I hope that somebody, relying on your rankings, chooses to attend Wake Forest over Harvard, or Pepperdine over Columbia, or Chapman over Yale.

Of course, nobody will do that. But it would be hilarious.

Posted by: reader | Dec 21, 2010 3:13:47 PM

I think Chapman over Yale would be a wise decision for anybody who would rather be an attorney than a professor. I have heard nothing but good things from those attorneys I have met who went to Chapman. They consistently talk about the positive culture that exists there and how law school not only helped them prepare to be attorneys, but that it was a pleasant experience as well.

During my time in New York on the other hand, I think there were 4 suicides at NYU and nearly a dozen from Columbia. This should make you think twice about the kind of experience you will have at a place like that. And didn't someone get murdered at Yale last year and stuffed in a wall? Sometimes, considering the odds, I am just glad I made it out alive.

Posted by: US atty abroad | Dec 22, 2010 6:23:41 AM

No UVA law grad is surprised by this.

Posted by: UVA Alum | Dec 22, 2010 7:07:50 AM

I think they need to factor in the cost/benefits of these schools. Cost are out of control-unless you have deep pockets. I did not see a cost analysis in the study-so frankly this study is...worthless. What value is a law degree and the lost opportunity cost+debt plus a 100/hr week job awaiting the end of the rainbow.
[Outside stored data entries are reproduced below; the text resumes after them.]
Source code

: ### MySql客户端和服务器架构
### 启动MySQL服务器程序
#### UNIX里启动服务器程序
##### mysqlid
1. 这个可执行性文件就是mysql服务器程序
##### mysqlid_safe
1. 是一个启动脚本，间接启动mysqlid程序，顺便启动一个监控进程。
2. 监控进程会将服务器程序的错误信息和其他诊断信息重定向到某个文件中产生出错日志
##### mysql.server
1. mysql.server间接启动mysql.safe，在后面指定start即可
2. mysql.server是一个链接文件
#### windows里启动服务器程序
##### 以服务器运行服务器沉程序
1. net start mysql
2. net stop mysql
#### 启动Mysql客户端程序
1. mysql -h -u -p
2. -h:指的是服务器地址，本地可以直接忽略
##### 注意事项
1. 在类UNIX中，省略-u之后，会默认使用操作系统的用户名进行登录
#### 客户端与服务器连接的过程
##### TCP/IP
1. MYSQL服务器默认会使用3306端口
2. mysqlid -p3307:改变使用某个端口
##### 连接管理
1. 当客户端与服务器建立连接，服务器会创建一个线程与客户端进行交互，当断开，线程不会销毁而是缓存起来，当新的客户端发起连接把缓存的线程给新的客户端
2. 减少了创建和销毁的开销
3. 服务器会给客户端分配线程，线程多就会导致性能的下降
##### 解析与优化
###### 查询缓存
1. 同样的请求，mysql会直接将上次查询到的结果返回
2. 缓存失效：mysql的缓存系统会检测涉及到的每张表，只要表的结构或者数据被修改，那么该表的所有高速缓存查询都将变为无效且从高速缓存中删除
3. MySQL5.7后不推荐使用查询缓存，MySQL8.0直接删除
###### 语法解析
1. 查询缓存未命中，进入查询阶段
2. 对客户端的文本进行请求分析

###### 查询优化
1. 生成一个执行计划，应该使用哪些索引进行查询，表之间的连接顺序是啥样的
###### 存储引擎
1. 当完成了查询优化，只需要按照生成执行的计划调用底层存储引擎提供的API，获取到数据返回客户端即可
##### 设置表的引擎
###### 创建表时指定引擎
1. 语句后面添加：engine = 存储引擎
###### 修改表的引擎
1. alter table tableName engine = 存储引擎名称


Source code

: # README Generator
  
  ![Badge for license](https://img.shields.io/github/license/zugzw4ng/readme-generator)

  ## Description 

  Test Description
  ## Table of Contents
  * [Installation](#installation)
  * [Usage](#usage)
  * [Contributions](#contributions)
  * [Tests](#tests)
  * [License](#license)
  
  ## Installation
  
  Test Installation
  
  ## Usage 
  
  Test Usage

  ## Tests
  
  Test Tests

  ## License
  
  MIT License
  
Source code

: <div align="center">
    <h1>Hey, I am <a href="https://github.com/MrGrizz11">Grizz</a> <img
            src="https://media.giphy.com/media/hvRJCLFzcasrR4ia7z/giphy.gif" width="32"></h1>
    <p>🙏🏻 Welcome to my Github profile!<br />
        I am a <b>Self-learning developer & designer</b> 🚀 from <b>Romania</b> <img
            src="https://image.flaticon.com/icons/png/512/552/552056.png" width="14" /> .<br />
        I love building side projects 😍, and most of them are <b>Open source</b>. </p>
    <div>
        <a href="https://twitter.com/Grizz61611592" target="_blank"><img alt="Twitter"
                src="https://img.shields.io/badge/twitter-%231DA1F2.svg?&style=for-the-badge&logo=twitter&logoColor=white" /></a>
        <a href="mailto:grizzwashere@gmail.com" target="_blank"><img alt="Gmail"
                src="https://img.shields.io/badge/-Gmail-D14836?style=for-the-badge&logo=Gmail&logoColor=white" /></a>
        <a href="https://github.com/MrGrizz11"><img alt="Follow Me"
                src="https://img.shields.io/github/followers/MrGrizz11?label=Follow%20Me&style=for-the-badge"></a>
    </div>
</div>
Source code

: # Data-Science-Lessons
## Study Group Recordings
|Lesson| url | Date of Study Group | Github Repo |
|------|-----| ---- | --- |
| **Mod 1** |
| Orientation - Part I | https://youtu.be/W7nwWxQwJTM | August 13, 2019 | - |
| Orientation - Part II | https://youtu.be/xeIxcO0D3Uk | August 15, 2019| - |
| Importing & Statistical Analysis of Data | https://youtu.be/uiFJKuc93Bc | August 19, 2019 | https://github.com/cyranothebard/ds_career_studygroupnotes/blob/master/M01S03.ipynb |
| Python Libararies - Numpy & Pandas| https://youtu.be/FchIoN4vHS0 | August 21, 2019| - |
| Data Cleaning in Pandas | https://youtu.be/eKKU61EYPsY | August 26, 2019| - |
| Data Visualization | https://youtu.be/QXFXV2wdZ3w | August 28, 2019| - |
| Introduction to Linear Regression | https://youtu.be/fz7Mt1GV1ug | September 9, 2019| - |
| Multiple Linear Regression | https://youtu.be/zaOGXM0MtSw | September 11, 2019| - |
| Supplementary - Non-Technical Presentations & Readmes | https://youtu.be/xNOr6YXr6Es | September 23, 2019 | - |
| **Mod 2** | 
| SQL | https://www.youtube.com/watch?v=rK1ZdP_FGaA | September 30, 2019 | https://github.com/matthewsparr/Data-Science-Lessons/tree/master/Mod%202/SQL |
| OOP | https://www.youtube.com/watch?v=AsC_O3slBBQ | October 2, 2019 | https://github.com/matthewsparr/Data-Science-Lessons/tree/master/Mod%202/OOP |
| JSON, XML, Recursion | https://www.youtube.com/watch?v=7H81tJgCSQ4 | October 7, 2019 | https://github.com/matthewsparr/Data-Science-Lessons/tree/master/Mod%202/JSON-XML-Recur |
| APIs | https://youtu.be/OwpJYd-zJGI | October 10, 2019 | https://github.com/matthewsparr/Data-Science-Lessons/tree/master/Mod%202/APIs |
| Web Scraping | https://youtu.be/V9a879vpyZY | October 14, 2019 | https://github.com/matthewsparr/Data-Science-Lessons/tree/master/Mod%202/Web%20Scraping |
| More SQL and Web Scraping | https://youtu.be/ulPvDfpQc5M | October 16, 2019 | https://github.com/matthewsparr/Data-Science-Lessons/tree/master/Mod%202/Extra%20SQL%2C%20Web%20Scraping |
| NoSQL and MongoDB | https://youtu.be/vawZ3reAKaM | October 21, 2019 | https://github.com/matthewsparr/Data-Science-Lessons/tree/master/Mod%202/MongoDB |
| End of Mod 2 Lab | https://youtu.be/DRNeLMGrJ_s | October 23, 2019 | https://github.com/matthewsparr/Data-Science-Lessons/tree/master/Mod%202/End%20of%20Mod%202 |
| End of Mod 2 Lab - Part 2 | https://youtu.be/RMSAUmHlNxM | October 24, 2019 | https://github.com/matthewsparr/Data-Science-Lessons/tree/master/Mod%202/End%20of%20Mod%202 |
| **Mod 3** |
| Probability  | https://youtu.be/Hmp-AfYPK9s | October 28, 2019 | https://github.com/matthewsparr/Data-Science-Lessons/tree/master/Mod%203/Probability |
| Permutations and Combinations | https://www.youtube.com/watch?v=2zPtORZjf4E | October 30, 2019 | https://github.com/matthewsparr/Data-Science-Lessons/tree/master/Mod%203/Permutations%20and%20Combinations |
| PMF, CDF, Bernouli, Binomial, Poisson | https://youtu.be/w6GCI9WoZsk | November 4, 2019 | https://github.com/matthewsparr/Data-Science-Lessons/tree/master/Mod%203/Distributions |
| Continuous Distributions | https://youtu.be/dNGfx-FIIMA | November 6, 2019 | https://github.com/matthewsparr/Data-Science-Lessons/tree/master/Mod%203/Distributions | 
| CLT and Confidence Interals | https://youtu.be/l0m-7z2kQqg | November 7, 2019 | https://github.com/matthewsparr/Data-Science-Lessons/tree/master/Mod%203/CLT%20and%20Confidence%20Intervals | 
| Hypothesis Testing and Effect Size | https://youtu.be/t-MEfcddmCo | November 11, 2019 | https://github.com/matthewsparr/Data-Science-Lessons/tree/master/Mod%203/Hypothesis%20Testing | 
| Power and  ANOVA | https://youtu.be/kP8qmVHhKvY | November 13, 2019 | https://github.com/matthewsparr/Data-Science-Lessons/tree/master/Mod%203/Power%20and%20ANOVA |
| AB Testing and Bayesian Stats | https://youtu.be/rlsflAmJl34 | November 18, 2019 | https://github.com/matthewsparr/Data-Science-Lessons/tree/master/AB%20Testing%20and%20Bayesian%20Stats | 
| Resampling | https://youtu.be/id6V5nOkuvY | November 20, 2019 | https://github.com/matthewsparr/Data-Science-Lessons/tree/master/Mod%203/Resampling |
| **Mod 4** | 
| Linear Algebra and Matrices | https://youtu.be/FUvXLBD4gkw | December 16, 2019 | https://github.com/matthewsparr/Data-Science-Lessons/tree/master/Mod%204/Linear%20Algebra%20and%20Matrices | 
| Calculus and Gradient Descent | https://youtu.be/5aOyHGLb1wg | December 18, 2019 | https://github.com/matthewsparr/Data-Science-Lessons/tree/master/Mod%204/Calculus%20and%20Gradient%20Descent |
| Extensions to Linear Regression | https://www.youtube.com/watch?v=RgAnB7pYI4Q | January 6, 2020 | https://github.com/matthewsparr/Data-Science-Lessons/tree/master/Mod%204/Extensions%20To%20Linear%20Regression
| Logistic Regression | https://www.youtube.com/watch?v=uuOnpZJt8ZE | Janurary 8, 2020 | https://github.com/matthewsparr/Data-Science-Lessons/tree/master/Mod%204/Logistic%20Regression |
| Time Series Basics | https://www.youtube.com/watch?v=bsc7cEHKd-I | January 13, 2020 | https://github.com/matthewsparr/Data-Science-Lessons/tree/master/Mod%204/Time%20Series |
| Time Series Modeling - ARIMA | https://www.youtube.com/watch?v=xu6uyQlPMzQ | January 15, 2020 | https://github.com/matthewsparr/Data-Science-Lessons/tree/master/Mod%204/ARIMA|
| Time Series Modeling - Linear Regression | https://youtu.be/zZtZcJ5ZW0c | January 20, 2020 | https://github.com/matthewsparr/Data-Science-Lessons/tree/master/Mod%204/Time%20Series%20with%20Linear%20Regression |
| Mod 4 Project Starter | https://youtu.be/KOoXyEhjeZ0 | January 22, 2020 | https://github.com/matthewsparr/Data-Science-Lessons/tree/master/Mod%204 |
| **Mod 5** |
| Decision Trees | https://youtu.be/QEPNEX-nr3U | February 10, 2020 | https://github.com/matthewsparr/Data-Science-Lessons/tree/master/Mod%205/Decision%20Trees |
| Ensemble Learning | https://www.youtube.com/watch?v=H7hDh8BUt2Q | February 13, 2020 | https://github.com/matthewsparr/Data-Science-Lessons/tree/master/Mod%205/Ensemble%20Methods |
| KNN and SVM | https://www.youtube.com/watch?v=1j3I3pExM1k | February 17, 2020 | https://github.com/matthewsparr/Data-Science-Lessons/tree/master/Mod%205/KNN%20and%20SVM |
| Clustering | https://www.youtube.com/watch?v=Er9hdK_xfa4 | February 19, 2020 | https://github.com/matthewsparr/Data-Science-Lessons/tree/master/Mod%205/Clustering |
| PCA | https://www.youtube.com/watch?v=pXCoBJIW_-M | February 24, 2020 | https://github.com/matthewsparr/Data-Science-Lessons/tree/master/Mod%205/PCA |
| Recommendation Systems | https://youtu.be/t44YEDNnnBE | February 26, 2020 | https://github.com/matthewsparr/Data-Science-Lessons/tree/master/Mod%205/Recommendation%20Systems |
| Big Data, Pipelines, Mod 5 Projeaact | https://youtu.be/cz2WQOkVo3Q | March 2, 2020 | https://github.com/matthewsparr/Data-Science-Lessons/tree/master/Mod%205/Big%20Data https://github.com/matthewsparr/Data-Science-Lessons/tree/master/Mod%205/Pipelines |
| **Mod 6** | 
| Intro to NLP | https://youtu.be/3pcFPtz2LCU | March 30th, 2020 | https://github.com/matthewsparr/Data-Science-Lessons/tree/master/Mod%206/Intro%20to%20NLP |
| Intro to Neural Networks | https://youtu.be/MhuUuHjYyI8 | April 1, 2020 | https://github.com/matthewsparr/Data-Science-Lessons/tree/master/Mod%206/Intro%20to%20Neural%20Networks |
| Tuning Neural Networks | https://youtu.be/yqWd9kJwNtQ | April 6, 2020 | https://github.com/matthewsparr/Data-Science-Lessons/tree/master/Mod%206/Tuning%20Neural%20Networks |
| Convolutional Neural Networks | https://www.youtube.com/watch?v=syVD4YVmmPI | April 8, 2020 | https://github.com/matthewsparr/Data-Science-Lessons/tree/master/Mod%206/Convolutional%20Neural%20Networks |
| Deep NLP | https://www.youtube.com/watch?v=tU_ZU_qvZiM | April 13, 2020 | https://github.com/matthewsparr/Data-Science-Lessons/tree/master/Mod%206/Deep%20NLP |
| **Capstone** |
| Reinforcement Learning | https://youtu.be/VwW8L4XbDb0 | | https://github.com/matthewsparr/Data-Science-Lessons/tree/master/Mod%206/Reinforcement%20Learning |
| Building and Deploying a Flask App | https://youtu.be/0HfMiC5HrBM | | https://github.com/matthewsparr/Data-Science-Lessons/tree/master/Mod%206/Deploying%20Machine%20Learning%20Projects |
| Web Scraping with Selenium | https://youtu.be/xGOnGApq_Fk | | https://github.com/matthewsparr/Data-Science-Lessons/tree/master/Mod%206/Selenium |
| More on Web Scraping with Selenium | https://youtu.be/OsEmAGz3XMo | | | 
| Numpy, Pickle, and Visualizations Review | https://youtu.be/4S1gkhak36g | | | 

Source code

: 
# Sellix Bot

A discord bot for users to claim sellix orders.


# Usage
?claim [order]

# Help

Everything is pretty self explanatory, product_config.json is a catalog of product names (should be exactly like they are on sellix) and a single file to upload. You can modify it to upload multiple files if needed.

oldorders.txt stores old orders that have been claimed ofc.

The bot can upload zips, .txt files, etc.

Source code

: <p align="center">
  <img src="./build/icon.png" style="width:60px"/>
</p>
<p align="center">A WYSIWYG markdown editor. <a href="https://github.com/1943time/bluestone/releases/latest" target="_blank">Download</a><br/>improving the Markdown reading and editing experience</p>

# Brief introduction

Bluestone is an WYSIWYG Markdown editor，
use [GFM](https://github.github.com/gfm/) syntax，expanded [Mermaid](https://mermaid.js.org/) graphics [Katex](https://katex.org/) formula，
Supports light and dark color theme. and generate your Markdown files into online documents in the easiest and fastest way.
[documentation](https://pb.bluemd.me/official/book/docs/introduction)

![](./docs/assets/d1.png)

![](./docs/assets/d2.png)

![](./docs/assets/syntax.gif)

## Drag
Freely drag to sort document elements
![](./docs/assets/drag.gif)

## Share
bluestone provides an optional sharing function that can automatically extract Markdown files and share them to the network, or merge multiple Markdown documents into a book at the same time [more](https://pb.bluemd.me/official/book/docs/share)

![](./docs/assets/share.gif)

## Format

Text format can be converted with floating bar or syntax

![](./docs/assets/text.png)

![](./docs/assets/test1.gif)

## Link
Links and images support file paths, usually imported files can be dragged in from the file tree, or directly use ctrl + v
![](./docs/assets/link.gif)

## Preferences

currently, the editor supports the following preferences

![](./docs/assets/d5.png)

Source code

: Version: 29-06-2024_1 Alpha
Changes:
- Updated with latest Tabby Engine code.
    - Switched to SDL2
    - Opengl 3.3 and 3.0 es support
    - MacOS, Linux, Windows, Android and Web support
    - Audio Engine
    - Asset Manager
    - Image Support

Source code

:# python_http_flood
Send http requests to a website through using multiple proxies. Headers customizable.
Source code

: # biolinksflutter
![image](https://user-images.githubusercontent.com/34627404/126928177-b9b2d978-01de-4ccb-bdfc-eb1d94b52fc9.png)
Posted by: Nick Paleveda MBA J.D. LL.M | Dec 22, 2010 8:19:51 AM

I don't necessarily think this is an completely accurate rating in the sense of real-world perception or benefits. But I think it's not bad for identifying schools--such as BU, Pepperdine, Wake Forest, BYU, Fordham, UC-Davis, etc.--that might be undervalued by conventional wisdom. It at least passes the smell test in that sense, as I've always assumed these schools were a bit underappreciated.

And, to be clear, I did not attend any of the schools I've mentioned.